#### TASK PROMPT
From the entries, copy each line that includes "requirements".

Source texts of formatted documents
•••••

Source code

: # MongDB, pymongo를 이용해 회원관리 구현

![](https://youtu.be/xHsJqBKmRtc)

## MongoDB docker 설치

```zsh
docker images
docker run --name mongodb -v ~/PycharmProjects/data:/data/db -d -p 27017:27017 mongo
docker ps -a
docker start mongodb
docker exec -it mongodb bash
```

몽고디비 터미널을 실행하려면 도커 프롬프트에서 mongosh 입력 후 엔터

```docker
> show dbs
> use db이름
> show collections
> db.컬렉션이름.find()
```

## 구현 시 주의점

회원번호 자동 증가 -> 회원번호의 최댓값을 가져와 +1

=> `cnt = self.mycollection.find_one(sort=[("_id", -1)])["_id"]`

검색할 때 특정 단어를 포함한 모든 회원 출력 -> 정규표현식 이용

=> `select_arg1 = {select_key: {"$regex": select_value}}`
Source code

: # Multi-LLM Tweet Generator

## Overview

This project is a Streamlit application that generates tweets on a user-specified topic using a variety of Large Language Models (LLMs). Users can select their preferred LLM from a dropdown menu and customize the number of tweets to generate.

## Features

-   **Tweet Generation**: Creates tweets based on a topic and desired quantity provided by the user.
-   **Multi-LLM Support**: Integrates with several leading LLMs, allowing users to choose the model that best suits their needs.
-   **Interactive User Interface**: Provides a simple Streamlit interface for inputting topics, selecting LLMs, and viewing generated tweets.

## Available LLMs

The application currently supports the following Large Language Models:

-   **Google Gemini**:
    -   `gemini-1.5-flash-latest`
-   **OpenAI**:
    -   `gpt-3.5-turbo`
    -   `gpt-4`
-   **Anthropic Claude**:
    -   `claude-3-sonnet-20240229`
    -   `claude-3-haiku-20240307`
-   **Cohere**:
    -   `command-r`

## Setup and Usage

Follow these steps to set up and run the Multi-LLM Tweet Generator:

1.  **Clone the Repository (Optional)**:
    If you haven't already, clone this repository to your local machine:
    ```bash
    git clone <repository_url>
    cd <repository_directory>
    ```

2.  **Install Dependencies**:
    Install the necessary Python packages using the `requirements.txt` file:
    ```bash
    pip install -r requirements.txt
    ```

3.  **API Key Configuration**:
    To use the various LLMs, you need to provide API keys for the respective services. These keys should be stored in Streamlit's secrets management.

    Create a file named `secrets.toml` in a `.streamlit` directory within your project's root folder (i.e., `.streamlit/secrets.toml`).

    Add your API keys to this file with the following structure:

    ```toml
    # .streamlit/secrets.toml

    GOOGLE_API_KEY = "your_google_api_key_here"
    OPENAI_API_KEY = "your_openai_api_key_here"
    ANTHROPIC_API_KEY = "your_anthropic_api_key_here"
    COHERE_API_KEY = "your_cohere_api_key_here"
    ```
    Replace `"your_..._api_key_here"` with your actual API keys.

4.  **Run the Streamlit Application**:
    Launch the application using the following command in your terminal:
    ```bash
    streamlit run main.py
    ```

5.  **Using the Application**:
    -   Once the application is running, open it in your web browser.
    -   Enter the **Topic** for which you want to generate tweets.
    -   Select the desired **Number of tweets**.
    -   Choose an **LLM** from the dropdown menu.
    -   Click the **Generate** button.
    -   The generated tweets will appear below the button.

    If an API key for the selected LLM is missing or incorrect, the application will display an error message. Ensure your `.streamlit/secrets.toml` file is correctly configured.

•••••

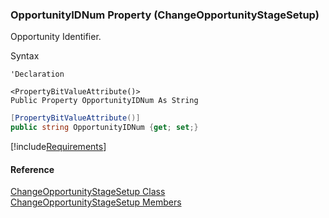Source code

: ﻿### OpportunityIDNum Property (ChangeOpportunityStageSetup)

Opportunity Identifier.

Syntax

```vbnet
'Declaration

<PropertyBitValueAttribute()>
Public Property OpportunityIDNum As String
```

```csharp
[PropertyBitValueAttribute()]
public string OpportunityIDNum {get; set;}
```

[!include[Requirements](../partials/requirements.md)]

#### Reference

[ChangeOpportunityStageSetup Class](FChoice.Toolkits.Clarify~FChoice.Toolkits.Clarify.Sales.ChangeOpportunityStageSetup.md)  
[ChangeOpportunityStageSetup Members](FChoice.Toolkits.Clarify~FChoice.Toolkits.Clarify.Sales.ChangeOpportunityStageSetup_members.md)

•••••

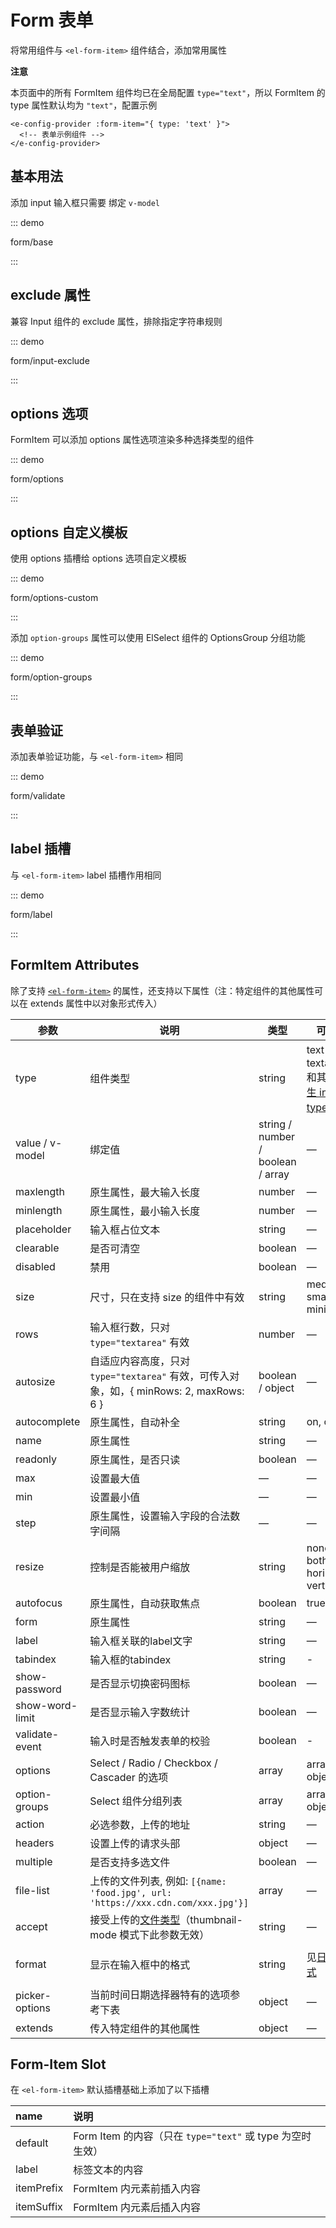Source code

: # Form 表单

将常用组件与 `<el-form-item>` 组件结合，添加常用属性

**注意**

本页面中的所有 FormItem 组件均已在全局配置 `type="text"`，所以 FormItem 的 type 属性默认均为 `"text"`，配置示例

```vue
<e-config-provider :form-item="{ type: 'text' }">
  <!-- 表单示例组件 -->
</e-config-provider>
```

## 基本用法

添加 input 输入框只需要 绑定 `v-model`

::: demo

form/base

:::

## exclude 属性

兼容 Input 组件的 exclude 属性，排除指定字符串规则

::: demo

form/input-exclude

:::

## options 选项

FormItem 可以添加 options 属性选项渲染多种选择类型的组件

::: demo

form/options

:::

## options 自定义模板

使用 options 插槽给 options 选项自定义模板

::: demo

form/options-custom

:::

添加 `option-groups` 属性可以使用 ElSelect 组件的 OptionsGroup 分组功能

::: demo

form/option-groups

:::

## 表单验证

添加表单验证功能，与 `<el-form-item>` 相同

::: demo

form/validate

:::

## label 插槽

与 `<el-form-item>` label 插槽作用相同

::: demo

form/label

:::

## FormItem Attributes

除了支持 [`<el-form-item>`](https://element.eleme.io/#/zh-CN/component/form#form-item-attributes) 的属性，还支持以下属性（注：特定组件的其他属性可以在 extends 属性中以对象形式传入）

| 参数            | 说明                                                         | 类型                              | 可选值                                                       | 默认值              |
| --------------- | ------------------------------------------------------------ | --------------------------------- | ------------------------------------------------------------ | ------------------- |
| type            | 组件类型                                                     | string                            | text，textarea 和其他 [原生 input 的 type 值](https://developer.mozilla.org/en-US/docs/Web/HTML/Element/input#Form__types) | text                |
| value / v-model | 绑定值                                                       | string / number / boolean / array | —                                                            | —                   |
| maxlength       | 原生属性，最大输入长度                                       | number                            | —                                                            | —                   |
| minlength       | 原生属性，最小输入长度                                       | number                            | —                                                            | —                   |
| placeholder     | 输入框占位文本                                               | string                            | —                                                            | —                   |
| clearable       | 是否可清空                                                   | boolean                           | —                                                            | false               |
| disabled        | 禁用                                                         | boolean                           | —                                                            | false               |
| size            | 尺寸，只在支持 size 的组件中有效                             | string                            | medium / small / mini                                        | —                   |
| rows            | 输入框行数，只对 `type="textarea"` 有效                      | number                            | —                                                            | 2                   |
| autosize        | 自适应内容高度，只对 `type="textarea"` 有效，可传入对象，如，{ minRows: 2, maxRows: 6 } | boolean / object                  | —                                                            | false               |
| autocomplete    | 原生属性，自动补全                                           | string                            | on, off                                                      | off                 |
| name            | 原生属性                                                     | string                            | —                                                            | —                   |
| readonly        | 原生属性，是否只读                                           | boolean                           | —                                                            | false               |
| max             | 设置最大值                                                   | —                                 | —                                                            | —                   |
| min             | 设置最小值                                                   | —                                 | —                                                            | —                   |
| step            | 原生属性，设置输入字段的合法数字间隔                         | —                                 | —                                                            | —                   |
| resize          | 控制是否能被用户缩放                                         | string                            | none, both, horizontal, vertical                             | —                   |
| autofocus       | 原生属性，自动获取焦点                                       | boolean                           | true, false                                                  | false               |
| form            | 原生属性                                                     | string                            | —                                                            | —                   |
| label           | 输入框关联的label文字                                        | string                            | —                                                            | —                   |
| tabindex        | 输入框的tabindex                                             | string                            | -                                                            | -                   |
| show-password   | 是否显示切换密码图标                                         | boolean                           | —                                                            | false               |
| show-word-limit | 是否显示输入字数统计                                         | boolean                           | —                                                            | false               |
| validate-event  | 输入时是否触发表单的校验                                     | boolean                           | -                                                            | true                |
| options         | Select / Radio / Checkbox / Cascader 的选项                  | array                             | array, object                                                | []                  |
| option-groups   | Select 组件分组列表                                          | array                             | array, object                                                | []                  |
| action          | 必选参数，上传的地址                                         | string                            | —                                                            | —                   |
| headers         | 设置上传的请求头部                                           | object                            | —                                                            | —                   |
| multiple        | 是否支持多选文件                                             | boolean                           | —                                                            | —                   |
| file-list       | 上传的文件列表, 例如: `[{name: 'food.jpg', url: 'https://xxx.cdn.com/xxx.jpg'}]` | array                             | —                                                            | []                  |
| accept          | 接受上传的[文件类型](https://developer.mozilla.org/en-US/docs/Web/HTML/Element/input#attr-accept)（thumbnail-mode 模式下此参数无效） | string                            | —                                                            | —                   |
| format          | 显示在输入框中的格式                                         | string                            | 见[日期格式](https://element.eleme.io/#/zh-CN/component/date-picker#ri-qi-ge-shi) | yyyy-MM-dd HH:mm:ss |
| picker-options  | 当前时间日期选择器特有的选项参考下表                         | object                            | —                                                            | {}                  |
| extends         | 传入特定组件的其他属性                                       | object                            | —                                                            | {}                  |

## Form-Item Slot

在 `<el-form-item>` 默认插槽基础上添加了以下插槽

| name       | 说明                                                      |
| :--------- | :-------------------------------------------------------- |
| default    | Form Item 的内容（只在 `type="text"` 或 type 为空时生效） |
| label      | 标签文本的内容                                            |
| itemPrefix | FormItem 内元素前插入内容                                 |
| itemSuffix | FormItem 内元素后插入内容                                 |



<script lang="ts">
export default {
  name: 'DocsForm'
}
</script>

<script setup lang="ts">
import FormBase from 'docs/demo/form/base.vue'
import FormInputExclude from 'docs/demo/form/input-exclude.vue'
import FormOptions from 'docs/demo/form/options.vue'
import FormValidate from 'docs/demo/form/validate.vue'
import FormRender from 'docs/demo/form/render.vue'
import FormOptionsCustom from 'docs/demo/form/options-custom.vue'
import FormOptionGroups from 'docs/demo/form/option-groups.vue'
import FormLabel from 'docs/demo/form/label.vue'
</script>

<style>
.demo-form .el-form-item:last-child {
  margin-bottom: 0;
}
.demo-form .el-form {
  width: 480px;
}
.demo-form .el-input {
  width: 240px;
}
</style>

•••••

#### EXERCISE RESULT
    Install the necessary Python packages using the `requirements.txt` file:
    pip install -r requirements.txt
[!include[Requirements](../partials/requirements.md)]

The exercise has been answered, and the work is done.